» Try it: Starting from the top of the entries below and ending with the line containing "毫无疑问的神作，剪辑的神作。", restate every line word for word, pictures omitted.
#### Input
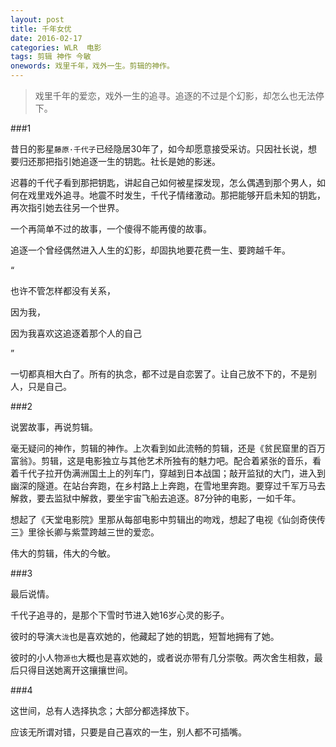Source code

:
 ```yaml
---
layout: post
title: 千年女优
date: 2016-02-17
categories: WLR  电影
tags: 剪辑 神作 今敏
onewords: 戏里千年，戏外一生。剪辑的神作。
---
```

> 戏里千年的爱恋，戏外一生的追寻。追逐的不过是个幻影，却怎么也无法停下。

###1

昔日的影星`藤原·千代子`已经隐居30年了，如今却愿意接受采访。只因社长说，想要归还那把指引她追逐一生的钥匙。社长是她的影迷。

迟暮的千代子看到那把钥匙，讲起自己如何被星探发现，怎么偶遇到那个男人，如何在戏里戏外追寻。地震不时发生，千代子情绪激动。那把能够开启未知的钥匙，再次指引她去往另一个世界。

一个再简单不过的故事，一个傻得不能再傻的故事。

追逐一个曾经偶然进入人生的幻影，却固执地要花费一生、要跨越千年。

“

也许不管怎样都没有关系，

因为我，

因为我喜欢这追逐着那个人的自己


”

一切都真相大白了。所有的执念，都不过是自恋罢了。让自己放不下的，不是别人，只是自己。

###2

说罢故事，再说剪辑。

毫无疑问的神作，剪辑的神作。上次看到如此流畅的剪辑，还是《贫民窟里的百万富翁》。剪辑，这是电影独立与其他艺术所独有的魅力吧。配合着紧张的音乐，看着千代子拉开伪满洲国土上的列车门，穿越到日本战国；敲开监狱的大门，进入到幽深的隧道。在站台奔跑，在乡村路上上奔跑，在雪地里奔跑。要穿过千军万马去解救，要去监狱中解救，要坐宇宙飞船去追逐。87分钟的电影，一如千年。

想起了《天堂电影院》里那从每部电影中剪辑出的吻戏，想起了电视《仙剑奇侠传三》里徐长卿与紫萱跨越三世的爱恋。

伟大的剪辑，伟大的今敏。

###3

最后说情。

千代子追寻的，是那个下雪时节进入她16岁心灵的影子。

彼时的导演`大泷`也是喜欢她的，他藏起了她的钥匙，短暂地拥有了她。

彼时的小人物`源也`大概也是喜欢她的，或者说亦带有几分崇敬。两次舍生相救，最后只得目送她离开这攘攘世间。

###4

这世间，总有人选择执念；大部分都选择放下。

应该无所谓对错，只要是自己喜欢的一生，别人都不可插嘴。
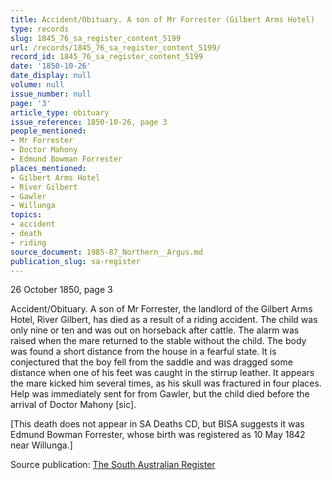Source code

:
 ```yaml
---
title: Accident/Obituary. A son of Mr Forrester (Gilbert Arms Hotel)
type: records
slug: 1845_76_sa_register_content_5199
url: /records/1845_76_sa_register_content_5199/
record_id: 1845_76_sa_register_content_5199
date: '1850-10-26'
date_display: null
volume: null
issue_number: null
page: '3'
article_type: obituary
issue_reference: 1850-10-26, page 3
people_mentioned:
- Mr Forrester
- Doctor Mahony
- Edmund Bowman Forrester
places_mentioned:
- Gilbert Arms Hotel
- River Gilbert
- Gawler
- Willunga
topics:
- accident
- death
- riding
source_document: 1985-87_Northern__Argus.md
publication_slug: sa-register
---
```


26 October 1850, page 3

Accident/Obituary.  A son of Mr Forrester, the landlord of the Gilbert Arms Hotel, River Gilbert, has died as a result of a riding accident.  The child was only nine or ten and was out on horseback after cattle. The alarm was raised when the mare returned to the stable without the child.  The body was found a short distance from the house in a fearful state.  It is conjectured that the boy fell from the saddle and was dragged some distance when one of his feet was caught in the stirrup leather.  It appears the mare kicked him several times, as his skull was fractured in four places.  Help was immediately sent for from Gawler, but the child died before the arrival of Doctor Mahony [sic].

[This death does not appear in SA Deaths CD, but BISA suggests it was Edmund Bowman Forrester, whose birth was registered as 10 May 1842 near Willunga.]


Source publication: [The South Australian Register](/publications/sa-register/)
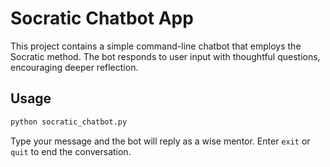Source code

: # Socratic Chatbot App

This project contains a simple command-line chatbot that employs the Socratic method. 
The bot responds to user input with thoughtful questions, encouraging deeper reflection.

## Usage

```bash
python socratic_chatbot.py
```

Type your message and the bot will reply as a wise mentor. Enter `exit` or `quit`
to end the conversation.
########
» Solution below:
Source code

:
 ```yaml
---
layout: post
title: 千年女优
date: 2016-02-17
categories: WLR  电影
tags: 剪辑 神作 今敏
onewords: 戏里千年，戏外一生。剪辑的神作。
---
```

> 戏里千年的爱恋，戏外一生的追寻。追逐的不过是个幻影，却怎么也无法停下。

###1

昔日的影星`藤原·千代子`已经隐居30年了，如今却愿意接受采访。只因社长说，想要归还那把指引她追逐一生的钥匙。社长是她的影迷。

迟暮的千代子看到那把钥匙，讲起自己如何被星探发现，怎么偶遇到那个男人，如何在戏里戏外追寻。地震不时发生，千代子情绪激动。那把能够开启未知的钥匙，再次指引她去往另一个世界。

一个再简单不过的故事，一个傻得不能再傻的故事。

追逐一个曾经偶然进入人生的幻影，却固执地要花费一生、要跨越千年。

“

也许不管怎样都没有关系，

因为我，

因为我喜欢这追逐着那个人的自己


”

一切都真相大白了。所有的执念，都不过是自恋罢了。让自己放不下的，不是别人，只是自己。

###2

说罢故事，再说剪辑。

毫无疑问的神作，剪辑的神作。上次看到如此流畅的剪辑，还是《贫民窟里的百万富翁》。剪辑，这是电影独立与其他艺术所独有的魅力吧。配合着紧张的音乐，看着千代子拉开伪满洲国土上的列车门，穿越到日本战国；敲开监狱的大门，进入到幽深的隧道。在站台奔跑，在乡村路上上奔跑，在雪地里奔跑。要穿过千军万马去解救，要去监狱中解救，要坐宇宙飞船去追逐。87分钟的电影，一如千年。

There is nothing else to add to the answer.